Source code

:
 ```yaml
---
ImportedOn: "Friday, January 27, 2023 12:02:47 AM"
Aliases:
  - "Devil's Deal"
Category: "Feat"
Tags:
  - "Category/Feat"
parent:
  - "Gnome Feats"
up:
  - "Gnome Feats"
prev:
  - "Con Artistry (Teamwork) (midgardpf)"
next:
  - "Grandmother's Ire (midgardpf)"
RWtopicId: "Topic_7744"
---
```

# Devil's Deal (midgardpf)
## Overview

:::

**TASK DESCRIPTION**
Retype the whole listing above exactly as it appears.

**RESULT**
Source code

:
 ```yaml
---
ImportedOn: "Friday, January 27, 2023 12:02:47 AM"
Aliases:
  - "Devil's Deal"
Category: "Feat"
Tags:
  - "Category/Feat"
parent:
  - "Gnome Feats"
up:
  - "Gnome Feats"
prev:
  - "Con Artistry (Teamwork) (midgardpf)"
next:
  - "Grandmother's Ire (midgardpf)"
RWtopicId: "Topic_7744"
---
```

# Devil's Deal (midgardpf)
## Overview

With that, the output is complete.